There may be nothing new under the wood-burning oven, but Brooklyn’s latest pizza arrivals are carving out some space of their own. Thursday night, Bay Ridge welcomed Vicolo, with the only individually-sized Neapolitan pies available in the whole neighborhood. The pizzaiolo is Luigi Olivella, who has something of a cult following thanks to his stints with L’Asso and OliO Pizza e Più. His wood-fired brick oven was specially made in Naples and it’s put to good use here, turning out a mix of rosse and bianche options. Pizza is only the beginning, as a chef from Puglia oversees a full array of antipasti, primi, and secondi possibilities. The focus is Southern Italian classics, with tomatoes, salumi, and cheeses among the ingredients brought in fresh from the Old Country. The dining room works for date nights, an elegant "alley" with white tablecloths, earth-toned accents, and timbered beams overhead. 
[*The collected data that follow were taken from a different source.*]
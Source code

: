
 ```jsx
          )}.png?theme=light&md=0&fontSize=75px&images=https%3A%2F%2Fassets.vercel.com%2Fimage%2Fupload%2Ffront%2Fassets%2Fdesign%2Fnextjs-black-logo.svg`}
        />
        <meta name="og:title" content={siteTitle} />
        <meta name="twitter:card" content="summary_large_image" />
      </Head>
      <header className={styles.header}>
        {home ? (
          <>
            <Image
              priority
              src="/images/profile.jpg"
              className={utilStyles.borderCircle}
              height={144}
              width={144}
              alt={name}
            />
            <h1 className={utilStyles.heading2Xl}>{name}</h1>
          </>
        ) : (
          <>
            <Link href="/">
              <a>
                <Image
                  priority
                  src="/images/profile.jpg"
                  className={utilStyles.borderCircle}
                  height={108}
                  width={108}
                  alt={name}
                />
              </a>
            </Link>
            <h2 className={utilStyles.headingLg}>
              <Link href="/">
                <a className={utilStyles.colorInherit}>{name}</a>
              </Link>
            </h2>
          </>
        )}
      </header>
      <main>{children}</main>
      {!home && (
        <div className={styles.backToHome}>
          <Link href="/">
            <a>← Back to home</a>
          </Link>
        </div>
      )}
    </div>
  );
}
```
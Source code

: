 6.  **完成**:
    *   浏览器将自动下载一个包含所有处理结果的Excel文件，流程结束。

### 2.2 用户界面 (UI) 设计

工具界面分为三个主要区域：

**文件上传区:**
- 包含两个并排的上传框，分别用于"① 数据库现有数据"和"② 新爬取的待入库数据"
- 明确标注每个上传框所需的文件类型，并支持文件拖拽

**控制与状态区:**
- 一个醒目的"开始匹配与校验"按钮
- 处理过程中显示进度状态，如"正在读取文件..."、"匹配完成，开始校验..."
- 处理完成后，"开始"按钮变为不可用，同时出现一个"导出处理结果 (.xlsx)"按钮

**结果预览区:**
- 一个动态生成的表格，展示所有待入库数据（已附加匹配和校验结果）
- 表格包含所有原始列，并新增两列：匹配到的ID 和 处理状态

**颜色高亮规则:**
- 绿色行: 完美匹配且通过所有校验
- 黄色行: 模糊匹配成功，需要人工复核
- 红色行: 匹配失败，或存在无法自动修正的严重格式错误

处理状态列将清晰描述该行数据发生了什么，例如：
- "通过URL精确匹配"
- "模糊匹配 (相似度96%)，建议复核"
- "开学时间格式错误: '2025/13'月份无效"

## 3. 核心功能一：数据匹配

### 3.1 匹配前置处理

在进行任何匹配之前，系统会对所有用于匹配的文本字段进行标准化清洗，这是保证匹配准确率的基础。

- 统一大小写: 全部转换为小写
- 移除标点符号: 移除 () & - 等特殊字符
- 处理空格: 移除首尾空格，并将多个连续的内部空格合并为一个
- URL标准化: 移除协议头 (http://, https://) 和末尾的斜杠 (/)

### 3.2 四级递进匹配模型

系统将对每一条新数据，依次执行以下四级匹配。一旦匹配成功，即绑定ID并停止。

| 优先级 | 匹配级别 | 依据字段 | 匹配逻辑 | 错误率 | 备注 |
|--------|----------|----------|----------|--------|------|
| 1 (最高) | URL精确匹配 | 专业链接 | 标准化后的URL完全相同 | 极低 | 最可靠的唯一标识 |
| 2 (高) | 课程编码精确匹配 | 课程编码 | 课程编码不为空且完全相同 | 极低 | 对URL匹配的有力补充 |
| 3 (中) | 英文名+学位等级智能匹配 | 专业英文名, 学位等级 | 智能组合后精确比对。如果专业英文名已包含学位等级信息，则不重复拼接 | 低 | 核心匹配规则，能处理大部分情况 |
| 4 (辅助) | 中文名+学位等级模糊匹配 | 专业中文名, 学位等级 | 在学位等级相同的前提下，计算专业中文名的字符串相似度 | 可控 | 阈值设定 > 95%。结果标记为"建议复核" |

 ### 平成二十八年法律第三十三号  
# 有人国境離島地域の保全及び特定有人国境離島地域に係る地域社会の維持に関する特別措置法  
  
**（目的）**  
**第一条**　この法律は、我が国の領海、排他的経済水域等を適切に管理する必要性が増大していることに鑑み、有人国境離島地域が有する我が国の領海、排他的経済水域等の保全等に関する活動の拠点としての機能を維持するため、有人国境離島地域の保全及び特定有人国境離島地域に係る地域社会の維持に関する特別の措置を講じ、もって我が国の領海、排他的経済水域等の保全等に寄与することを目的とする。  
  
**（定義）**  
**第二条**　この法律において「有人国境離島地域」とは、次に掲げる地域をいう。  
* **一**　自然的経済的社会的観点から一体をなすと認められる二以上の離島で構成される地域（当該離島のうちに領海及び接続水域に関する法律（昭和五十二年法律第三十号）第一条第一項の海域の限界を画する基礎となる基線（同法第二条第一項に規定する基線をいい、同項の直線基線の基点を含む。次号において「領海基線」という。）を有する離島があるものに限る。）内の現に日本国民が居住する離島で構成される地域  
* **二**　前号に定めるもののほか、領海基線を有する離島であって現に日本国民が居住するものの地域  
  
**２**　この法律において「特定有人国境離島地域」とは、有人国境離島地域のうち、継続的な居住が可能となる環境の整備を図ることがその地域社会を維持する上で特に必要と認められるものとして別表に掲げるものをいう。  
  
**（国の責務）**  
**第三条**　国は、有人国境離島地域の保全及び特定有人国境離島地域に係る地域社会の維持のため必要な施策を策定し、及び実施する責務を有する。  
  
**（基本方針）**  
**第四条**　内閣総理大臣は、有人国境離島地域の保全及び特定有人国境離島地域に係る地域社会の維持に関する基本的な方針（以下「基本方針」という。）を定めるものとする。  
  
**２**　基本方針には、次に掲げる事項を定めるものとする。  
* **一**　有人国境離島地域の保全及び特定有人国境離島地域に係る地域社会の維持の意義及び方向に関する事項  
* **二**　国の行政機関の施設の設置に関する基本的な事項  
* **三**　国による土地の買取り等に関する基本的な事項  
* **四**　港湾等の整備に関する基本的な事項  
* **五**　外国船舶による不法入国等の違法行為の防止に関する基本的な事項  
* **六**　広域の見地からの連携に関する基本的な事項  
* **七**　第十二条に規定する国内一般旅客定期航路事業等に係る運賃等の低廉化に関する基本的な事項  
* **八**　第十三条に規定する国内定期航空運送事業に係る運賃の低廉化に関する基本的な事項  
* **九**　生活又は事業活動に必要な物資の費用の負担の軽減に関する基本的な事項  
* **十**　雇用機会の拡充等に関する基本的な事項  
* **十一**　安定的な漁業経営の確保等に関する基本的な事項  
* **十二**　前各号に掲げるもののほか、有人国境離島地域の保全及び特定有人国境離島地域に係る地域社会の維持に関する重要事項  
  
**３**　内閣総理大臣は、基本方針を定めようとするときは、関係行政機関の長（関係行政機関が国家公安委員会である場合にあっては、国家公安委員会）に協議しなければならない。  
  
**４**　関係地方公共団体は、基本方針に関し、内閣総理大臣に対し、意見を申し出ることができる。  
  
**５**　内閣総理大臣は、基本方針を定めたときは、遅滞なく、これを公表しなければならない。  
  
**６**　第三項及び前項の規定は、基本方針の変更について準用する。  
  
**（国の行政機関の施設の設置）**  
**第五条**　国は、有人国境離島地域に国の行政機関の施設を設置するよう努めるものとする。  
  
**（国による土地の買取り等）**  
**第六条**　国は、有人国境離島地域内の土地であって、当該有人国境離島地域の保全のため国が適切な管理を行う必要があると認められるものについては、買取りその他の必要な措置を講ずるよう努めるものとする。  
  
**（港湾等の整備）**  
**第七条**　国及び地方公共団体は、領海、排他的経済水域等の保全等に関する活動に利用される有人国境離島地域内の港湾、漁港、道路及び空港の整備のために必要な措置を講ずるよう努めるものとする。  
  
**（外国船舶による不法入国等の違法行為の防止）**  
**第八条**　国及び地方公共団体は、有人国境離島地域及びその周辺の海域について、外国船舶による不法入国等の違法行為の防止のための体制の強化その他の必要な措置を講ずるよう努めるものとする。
On a more casual note, Williamsburg Pizza is a recent addition to the south side mix. A retro striped awning in front calls back to parlors of yore, with brick, tile, and chalkboard on the homey interior. There’s a smattering of tables for hunkering down over large-size pies with your choice of Brooklyn, Margherita, or Grandma crusts. The focus is on high-quality ingredients, although the “Fresh!” sign in front may have already alerted you to that. Toppings are modern enough to range from classic fresh-mozzarella Caprese to a vegan pie with spinach and caramelized onions. The San Marzano tomato sauce is made in-house, as are the cheeses, when they don’t come direct from Italy.
 
Between those two poles of Kings County stands Brooklyn Central. Park Slope’s latest pizza destination brings killer Neapolitan pies from pizzaolos who did time at The Spotted Pig and I Trulli. The menu divides into Old World classics and New World creativity, tied together by Brooklyn sourcing. Mozzarella and charcuterie are made in-house, and fresh ingredients fill out both the pizza toppings and seasonal salads. Park Slope’s favorite meal, brunch, launches Saturday. A couple of ringers are joining the regular pizza rotation. Ham and eggs meet gruyere and truffle for A.M. gourmets. If you’re shading more sweet than savory, check out the Banana Stonecake, a pancake-inspired combo of bananas, pecans, and syrup. Ladies and gentlemen, start your strollers.